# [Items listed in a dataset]

________________

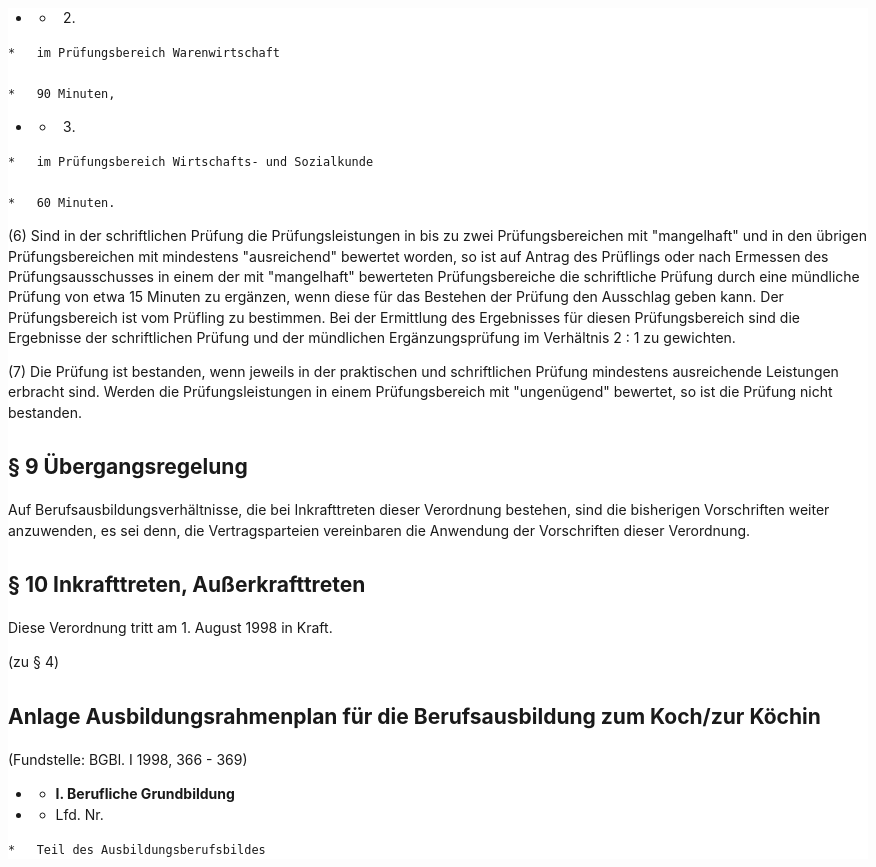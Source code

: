 *    *   2.

    *   im Prüfungsbereich Warenwirtschaft

    *   90 Minuten,


*    *   3.

    *   im Prüfungsbereich Wirtschafts- und Sozialkunde

    *   60 Minuten.




(6) Sind in der schriftlichen Prüfung die Prüfungsleistungen in bis zu
zwei Prüfungsbereichen mit "mangelhaft" und in den übrigen
Prüfungsbereichen mit mindestens "ausreichend" bewertet worden, so ist
auf Antrag des Prüflings oder nach Ermessen des Prüfungsausschusses in
einem der mit "mangelhaft" bewerteten Prüfungsbereiche die
schriftliche Prüfung durch eine mündliche Prüfung von etwa 15 Minuten
zu ergänzen, wenn diese für das Bestehen der Prüfung den Ausschlag
geben kann. Der Prüfungsbereich ist vom Prüfling zu bestimmen. Bei der
Ermittlung des Ergebnisses für diesen Prüfungsbereich sind die
Ergebnisse der schriftlichen Prüfung und der mündlichen
Ergänzungsprüfung im Verhältnis 2 : 1 zu gewichten.

(7) Die Prüfung ist bestanden, wenn jeweils in der praktischen und
schriftlichen Prüfung mindestens ausreichende Leistungen erbracht
sind. Werden die Prüfungsleistungen in einem Prüfungsbereich mit
"ungenügend" bewertet, so ist die Prüfung nicht bestanden.


## § 9 Übergangsregelung

Auf Berufsausbildungsverhältnisse, die bei Inkrafttreten dieser
Verordnung bestehen, sind die bisherigen Vorschriften weiter
anzuwenden, es sei denn, die Vertragsparteien vereinbaren die
Anwendung der Vorschriften dieser Verordnung.


## § 10 Inkrafttreten, Außerkrafttreten

Diese Verordnung tritt am 1. August 1998 in Kraft.

(zu § 4)

## Anlage Ausbildungsrahmenplan für die Berufsausbildung zum Koch/zur Köchin

(Fundstelle: BGBl. I 1998, 366 - 369)

*    *   **I. Berufliche Grundbildung**


*    *   Lfd. Nr.

    *   Teil des Ausbildungsberufsbildes
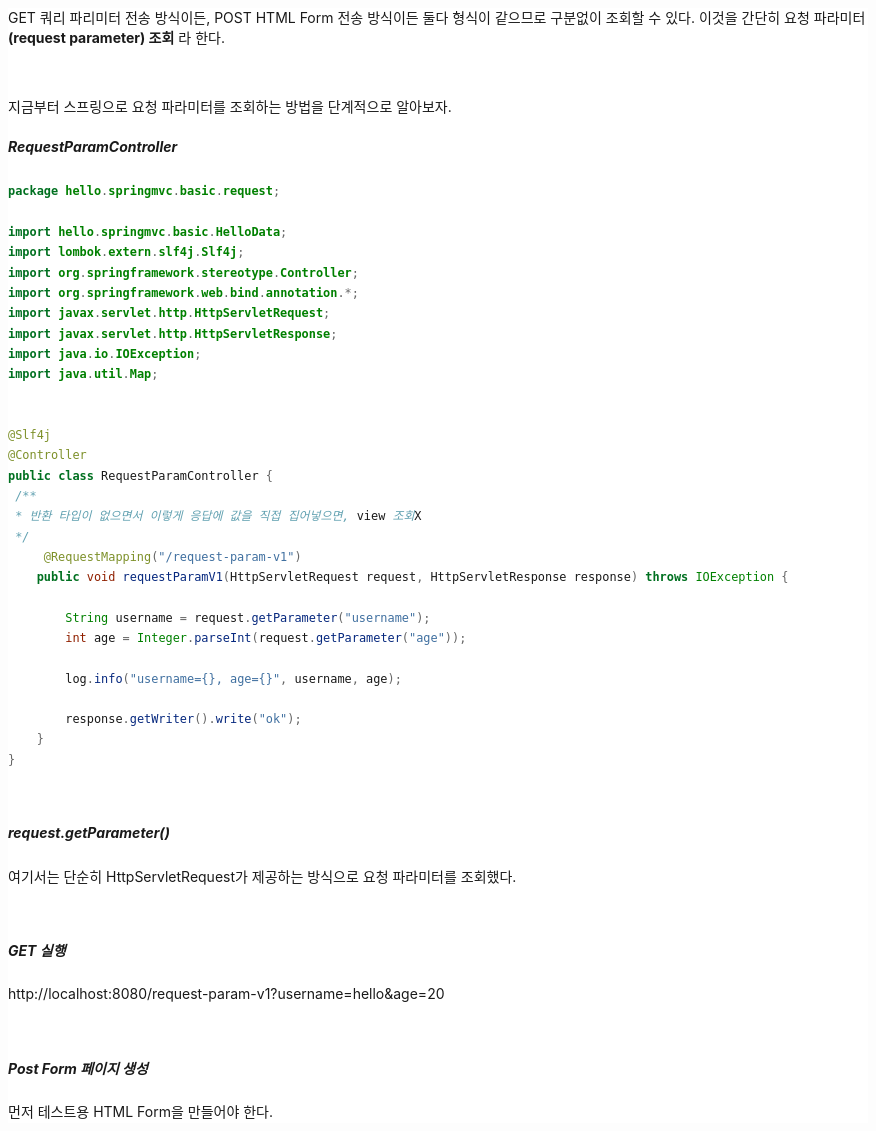 GET 쿼리 파리미터 전송 방식이든, POST HTML Form 전송 방식이든 둘다 형식이 같으므로 구분없이 조회할 수 있다.
이것을 간단히 요청 파라미터 __(request parameter) 조회__ 라 한다.

<br>

지금부터 스프링으로 요청 파라미터를 조회하는 방법을 단계적으로 알아보자.

##### RequestParamController
```java
package hello.springmvc.basic.request;

import hello.springmvc.basic.HelloData;
import lombok.extern.slf4j.Slf4j;
import org.springframework.stereotype.Controller;
import org.springframework.web.bind.annotation.*;
import javax.servlet.http.HttpServletRequest;
import javax.servlet.http.HttpServletResponse;
import java.io.IOException;
import java.util.Map;


@Slf4j
@Controller
public class RequestParamController {
 /**
 * 반환 타입이 없으면서 이렇게 응답에 값을 직접 집어넣으면, view 조회X
 */
     @RequestMapping("/request-param-v1")
    public void requestParamV1(HttpServletRequest request, HttpServletResponse response) throws IOException {
        
        String username = request.getParameter("username");
        int age = Integer.parseInt(request.getParameter("age"));
        
        log.info("username={}, age={}", username, age);
        
        response.getWriter().write("ok");
    }
}
```

<br>

##### request.getParameter()
여기서는 단순히 HttpServletRequest가 제공하는 방식으로 요청 파라미터를 조회했다.

<br>

##### GET 실행
http://localhost:8080/request-param-v1?username=hello&age=20

<br>

##### Post Form 페이지 생성
먼저 테스트용 HTML Form을 만들어야 한다.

________________

# [YOUR TASK]
Work out how many lines in the records contain the word "mangelhaft", and give that number by itself.

# [ANSWER SECTION]
2